Iribarren escaped from custody on August 28 during an educational outing to the National University of La Plata’s Economic Sciences School. He had been granted the right to attend classes without custody by a court in Mercedes and managed to remove his electronic bracelet.

Sources close to the case said Iribarren had no contact with his two children and his ex-wife and in fact, the authorities feared for their safety. Special protection was provided while the killer was out of custody.

Court sources told the Noticias Argentinas news agency that Iribarren had shown no sign of attempting escape in his previous 29 years in custody. In fact they said he had an exemplary record and earned a law degree, had written two books and was taking a journalism course from the University of La Plata.

Iribarren posted on social media, describing himself as “criminal lawyer, management of penitentiary adjustment for detainees, novel writer and journalism student [at] UNLP.” He shared videos on TikTok and posted extracts from his novels and details about his case on the Scribd platform.

During his time incarcerated, he had spent time in five different jails in Buenos Aires Province: Unit 31 in Florencio Varela, Unit 5 in Mercedes, Unit 10 in Mechor Romero, Unit 12 in Gorina and Unit 26 in Olmos. 

Fellow convicts reported Iribarren to a quiet person, who avoided conflict and had no visits from friends or family members.

In 1995, during his trial, Iribarren confessed to the murders of his five victims, though he later attempted to retract parts of his story.

“I don’t remember exactly.
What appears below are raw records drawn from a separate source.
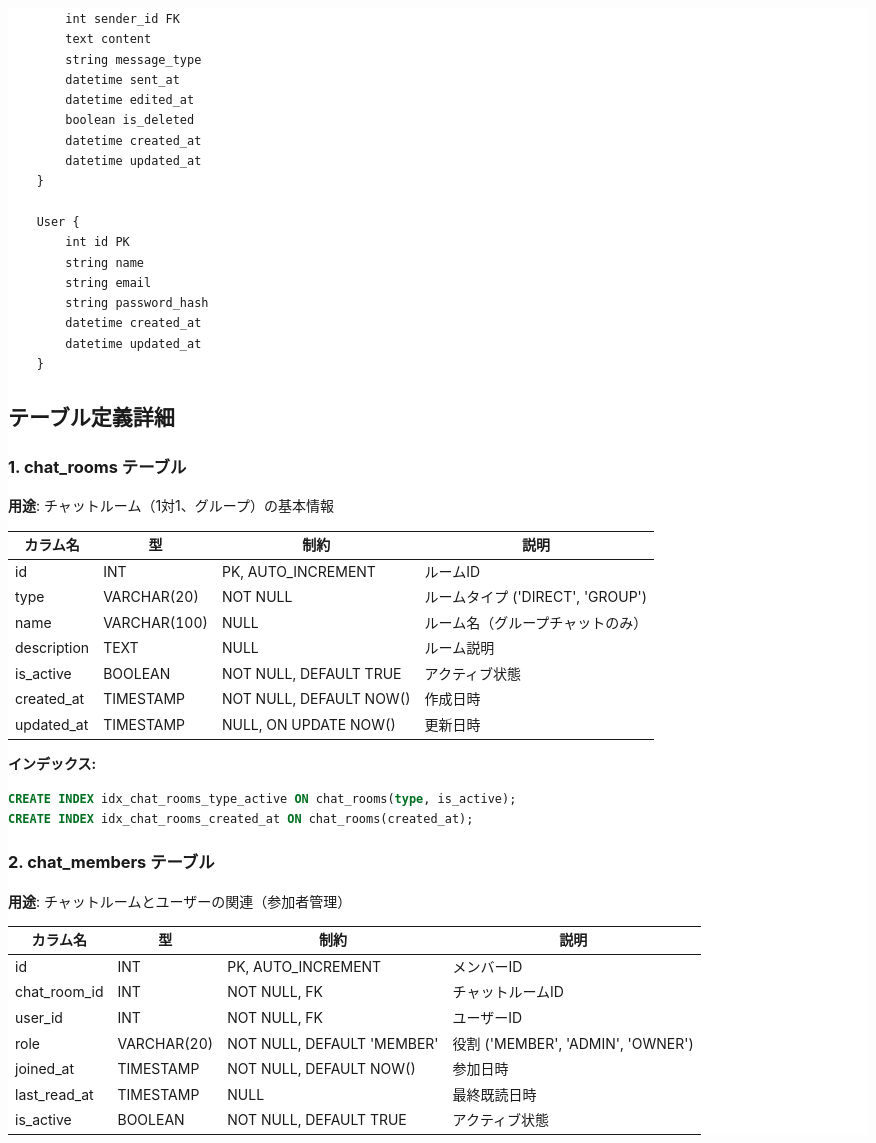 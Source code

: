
 ```mermaid
        int sender_id FK
        text content
        string message_type
        datetime sent_at
        datetime edited_at
        boolean is_deleted
        datetime created_at
        datetime updated_at
    }
    
    User {
        int id PK
        string name
        string email
        string password_hash
        datetime created_at
        datetime updated_at
    }
```

## テーブル定義詳細

### 1. chat_rooms テーブル
**用途**: チャットルーム（1対1、グループ）の基本情報

| カラム名 | 型 | 制約 | 説明 |
|---------|---|------|-----|
| id | INT | PK, AUTO_INCREMENT | ルームID |
| type | VARCHAR(20) | NOT NULL | ルームタイプ ('DIRECT', 'GROUP') |
| name | VARCHAR(100) | NULL | ルーム名（グループチャットのみ） |
| description | TEXT | NULL | ルーム説明 |
| is_active | BOOLEAN | NOT NULL, DEFAULT TRUE | アクティブ状態 |
| created_at | TIMESTAMP | NOT NULL, DEFAULT NOW() | 作成日時 |
| updated_at | TIMESTAMP | NULL, ON UPDATE NOW() | 更新日時 |

**インデックス:**
```sql
CREATE INDEX idx_chat_rooms_type_active ON chat_rooms(type, is_active);
CREATE INDEX idx_chat_rooms_created_at ON chat_rooms(created_at);
```

### 2. chat_members テーブル
**用途**: チャットルームとユーザーの関連（参加者管理）

| カラム名 | 型 | 制約 | 説明 |
|---------|---|------|-----|
| id | INT | PK, AUTO_INCREMENT | メンバーID |
| chat_room_id | INT | NOT NULL, FK | チャットルームID |
| user_id | INT | NOT NULL, FK | ユーザーID |
| role | VARCHAR(20) | NOT NULL, DEFAULT 'MEMBER' | 役割 ('MEMBER', 'ADMIN', 'OWNER') |
| joined_at | TIMESTAMP | NOT NULL, DEFAULT NOW() | 参加日時 |
| last_read_at | TIMESTAMP | NULL | 最終既読日時 |
| is_active | BOOLEAN | NOT NULL, DEFAULT TRUE | アクティブ状態 | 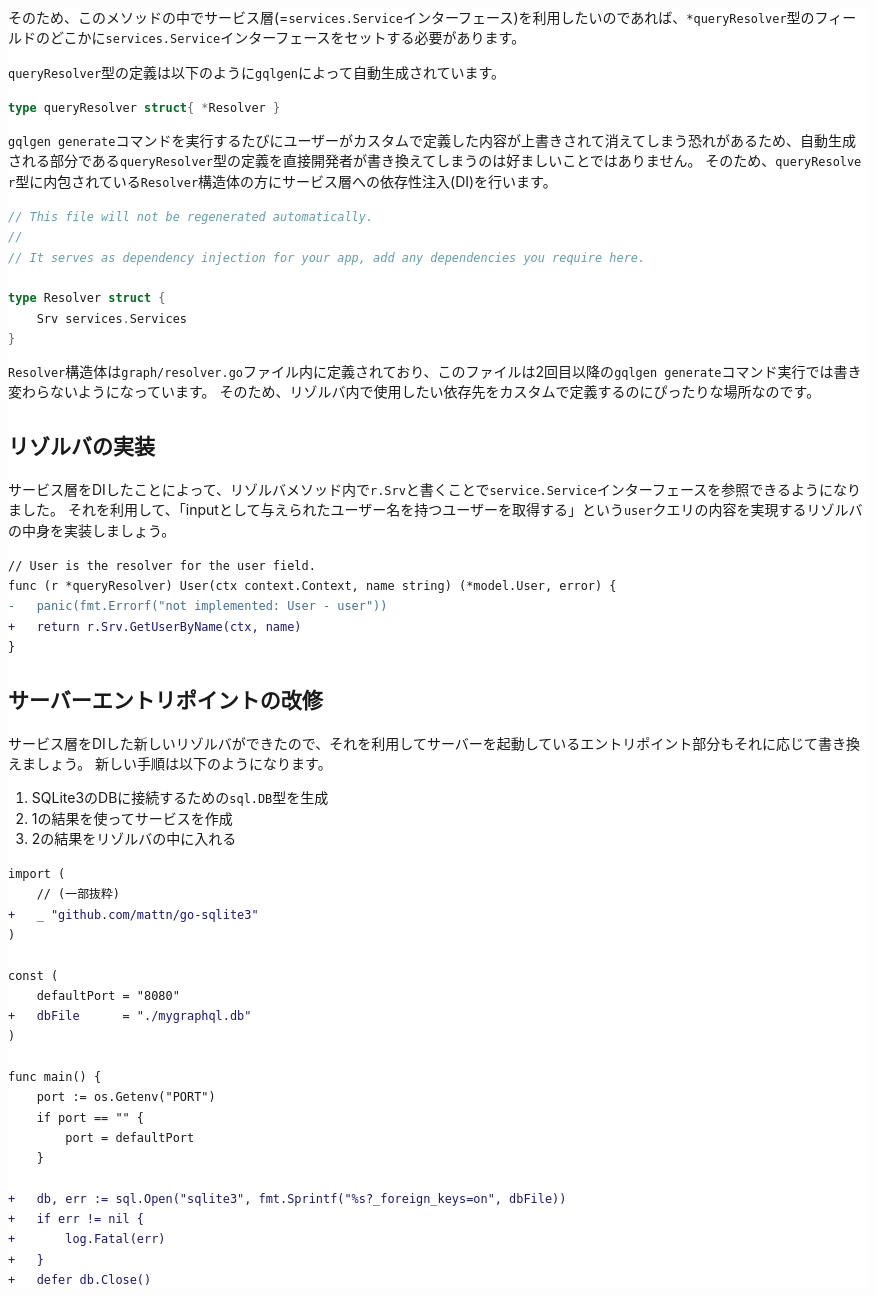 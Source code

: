 そのため、このメソッドの中でサービス層(=`services.Service`インターフェース)を利用したいのであれば、`*queryResolver`型のフィールドのどこかに`services.Service`インターフェースをセットする必要があります。

`queryResolver`型の定義は以下のように`gqlgen`によって自動生成されています。
```go:graph/schema.resolvers.go
type queryResolver struct{ *Resolver }
```
`gqlgen generate`コマンドを実行するたびにユーザーがカスタムで定義した内容が上書きされて消えてしまう恐れがあるため、自動生成される部分である`queryResolver`型の定義を直接開発者が書き換えてしまうのは好ましいことではありません。
そのため、`queryResolver`型に内包されている`Resolver`構造体の方にサービス層への依存性注入(DI)を行います。

```go:graph/resolver.go
// This file will not be regenerated automatically.
//
// It serves as dependency injection for your app, add any dependencies you require here.

type Resolver struct {
	Srv services.Services
}
```
`Resolver`構造体は`graph/resolver.go`ファイル内に定義されており、このファイルは2回目以降の`gqlgen generate`コマンド実行では書き変わらないようになっています。
そのため、リゾルバ内で使用したい依存先をカスタムで定義するのにぴったりな場所なのです。

## リゾルバの実装
サービス層をDIしたことによって、リゾルバメソッド内で`r.Srv`と書くことで`service.Service`インターフェースを参照できるようになりました。
それを利用して、「inputとして与えられたユーザー名を持つユーザーを取得する」という`user`クエリの内容を実現するリゾルバの中身を実装しましょう。
```diff go
// User is the resolver for the user field.
func (r *queryResolver) User(ctx context.Context, name string) (*model.User, error) {
-	panic(fmt.Errorf("not implemented: User - user"))
+	return r.Srv.GetUserByName(ctx, name)
}
```

## サーバーエントリポイントの改修
サービス層をDIした新しいリゾルバができたので、それを利用してサーバーを起動しているエントリポイント部分もそれに応じて書き換えましょう。
新しい手順は以下のようになります。
1. SQLite3のDBに接続するための`sql.DB`型を生成
2. 1の結果を使ってサービスを作成
3. 2の結果をリゾルバの中に入れる

```diff go:server.go
import (
	// (一部抜粋)
+	_ "github.com/mattn/go-sqlite3"
)

const (
	defaultPort = "8080"
+	dbFile      = "./mygraphql.db"
)

func main() {
	port := os.Getenv("PORT")
	if port == "" {
		port = defaultPort
	}

+	db, err := sql.Open("sqlite3", fmt.Sprintf("%s?_foreign_keys=on", dbFile))
+	if err != nil {
+		log.Fatal(err)
+	}
+	defer db.Close()

```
It might have been 3am and I decided to go into the family home, noticing my whole family was in bed and apparently asleep,” he said in his testimony to the court quoted by Noticias Argentinas.

“I went directly into my bedroom I shared with my brother,” he said, referring to 15-year-old Marcelo.

“I curse the time I went in and saw the rifle against the window. Without thinking, I took the weapon, noticing it was loaded. 

“I went into the room where my parents and my sister María Cecilia (9) slept. I closed my eyes, having already located the bodies so I wouldn’t have to look and I shot, I don’t know, two or three times against each one,” he said.

Iribarren continued: “I don’t know what I did when I left my parents’ room, but the first thing I remember is I went into the bedroom where my brother was sleeping, taking the rifle in my right hand. 

“I remember I went in and I unintentionally hit Marcelo, my brother, with the tip of the barrel and, without thinking, I immediately fired the gun once again.”

Iribarren's murders did not stop with the murders of his parents and siblings. Nine years later, he murdered his aunt, striking her with an axe to the head. 

 "I didn't have the courage to shoot my aunt with the gun because I remembered what I had done to my parents and my brothers, and I couldn't bear to do it again. So I kept looking for another object. When I reached the courtyard I saw the axe,” his court testimony reads.

“Actually, there were two axes. I took the one with the longer handle and went to my aunt's room. I stood on the side of the bed and hit her twice on the left side of her head," reads the statement.